Photo: Google MapsDenim sucks — at least, environmentally speaking. If there’s any doubt in your mind, check out the image to the right. New York Times writer Tom Zeller Jr. found the Google Maps photo of Xintang, China, the No. 1 denim producer in the world. That dark blue stuff? That’s dye from the jean-making process flowing into a river. Not feeling guilty yet? As Jess Zimmerman wrote last month, a single pair of jeans drinks up over 180 office water coolers’ worth of H20, between cotton production, jean manufacture, and laundry. Ugh.

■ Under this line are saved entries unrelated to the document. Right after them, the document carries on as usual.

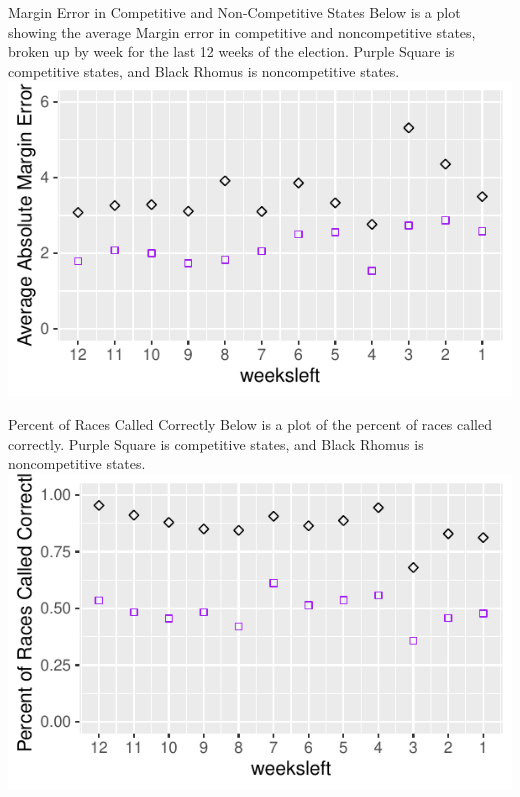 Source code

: \documentclass{beamer}\usepackage[]{graphicx}\usepackage[]{color}
\makeatletter
\def\maxwidth{ %
  \ifdim\Gin@nat@width>\linewidth
    \linewidth
  \else
    \Gin@nat@width
  \fi
}
\newenvironment{knitrout}{}{} %
\makeatother
\begin{document}
\begin{frame}{Margin Error in Competitive and Non-Competitive States}
Below is a plot showing the average Margin error in competitive and noncompetitive states, broken up by week for the last 12 weeks of the election. Purple Square is competitive states, and Black Rhomus is noncompetitive states.
\begin{knitrout}
\color{fgcolor}
\includegraphics[width=\maxwidth]{figure/unnamed-chunk-4-1} 

\end{knitrout}

\end{frame}
\begin{frame}{Percent of Races Called Correctly}
Below is a plot of the percent of races called correctly. Purple Square is competitive states, and Black Rhomus is noncompetitive states.
\begin{knitrout}
\color{fgcolor}
\includegraphics[width=\maxwidth]{figure/unnamed-chunk-5-1} 

\end{knitrout}
\end{frame}
\end{document}
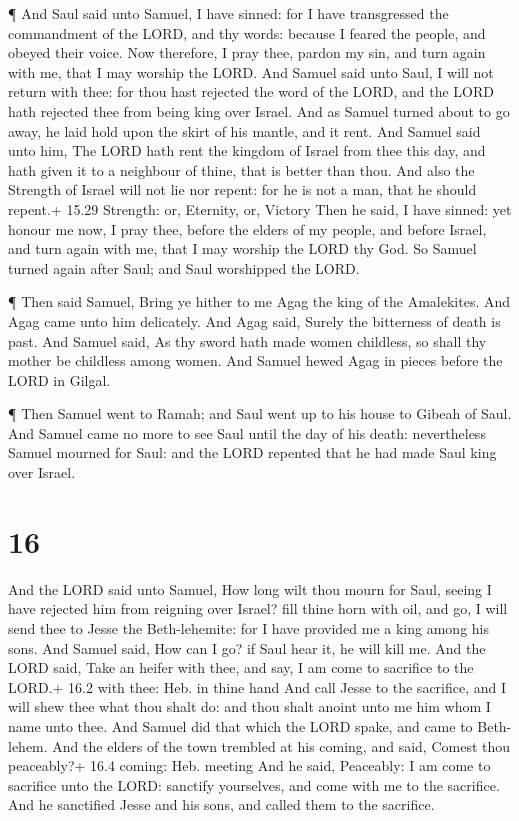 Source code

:  ¶ And Saul said unto Samuel, I have sinned: for I have
transgressed the commandment of the LORD, and thy words: because I
feared the people, and obeyed their voice.  Now therefore,
I pray thee, pardon my sin, and turn again with me, that I may worship
the LORD.  And Samuel said unto Saul, I will not return
with thee: for thou hast rejected the word of the LORD, and the LORD
hath rejected thee from being king over Israel.  And as
Samuel turned about to go away, he laid hold upon the skirt of his
mantle, and it rent.  And Samuel said unto him, The LORD
hath rent the kingdom of Israel from thee this day, and hath given it to
a neighbour of thine, that is better than thou.  And also
the Strength of Israel will not lie nor repent: for he is not a man,
that he should repent.+ 15.29 Strength: or, Eternity, or, Victory
 Then he said, I have sinned: yet honour me now, I pray
thee, before the elders of my people, and before Israel, and turn again
with me, that I may worship the LORD thy God.  So Samuel
turned again after Saul; and Saul worshipped the LORD.

 ¶ Then said Samuel, Bring ye hither to me Agag the king of
the Amalekites. And Agag came unto him delicately. And Agag said, Surely
the bitterness of death is past.  And Samuel said, As thy
sword hath made women childless, so shall thy mother be childless among
women. And Samuel hewed Agag in pieces before the LORD in Gilgal.

 ¶ Then Samuel went to Ramah; and Saul went up to his house
to Gibeah of Saul.  And Samuel came no more to see Saul
until the day of his death: nevertheless Samuel mourned for Saul: and
the LORD repented that he had made Saul king over Israel.

\hypertarget{section-15}{%
\section{16}\label{section-15}}

 And the LORD said unto Samuel, How long wilt thou mourn for
Saul, seeing I have rejected him from reigning over Israel? fill thine
horn with oil, and go, I will send thee to Jesse the Beth-lehemite: for
I have provided me a king among his sons.  And Samuel said,
How can I go? if Saul hear it, he will kill me. And the LORD said, Take
an heifer with thee, and say, I am come to sacrifice to the LORD.+ 16.2
with thee: Heb. in thine hand  And call Jesse to the
sacrifice, and I will shew thee what thou shalt do: and thou shalt
anoint unto me him whom I name unto thee.  And Samuel did
that which the LORD spake, and came to Beth-lehem. And the elders of the
town trembled at his coming, and said, Comest thou peaceably?+ 16.4
coming: Heb. meeting  And he said, Peaceably: I am come to
sacrifice unto the LORD: sanctify yourselves, and come with me to the
sacrifice. And he sanctified Jesse and his sons, and called them to the
sacrifice.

Even if you aren’t feeling blue about your jeans, 30 public-minded businesses and organizations are. From H&M and Wal-Mart to the EPA, this group — called the Sustainable Apparel Coalition — wants to slap every last T-shirt, sock, and unitard with a number indicating how green it is.
It would be a comprehensive score: Each item of clothing would be evaluated on a number of factors (like water use, energy efficiency, and labor practices) for each step of its creation (including cotton growth, dye, and packaging).
But it will be tricky: Giving each garment a score will be a hefty task. “[T]he various pieces and parts of any single garment … often come from such a diverse multinational chain of fabric mills, dye operations, and assembly plants that quantifying the environmental impact of a single item is nearly impossible,” says the Times.
Help for designers too: In addition to a consumer-facing number, the short-term goal is a database tool to help designers make greener choices. “A clothing company designer could then use the tool to select materials and suppliers, computing an overall sustainability score based on industry standards,” says the Times. Designers could use the tool to fiddle with designs until clothes were green enough for their company’s standards.
Maybe not anytime soon: The Sustainable Apparel Coalition “plans to focus, at least in the short term, on the supply chain tool, [so] consumers might not see a sustainability label in stores for some time.” Translation: It’ll be a while before someone in the dressing room asks, “Does this make my carbon footprint look fat?”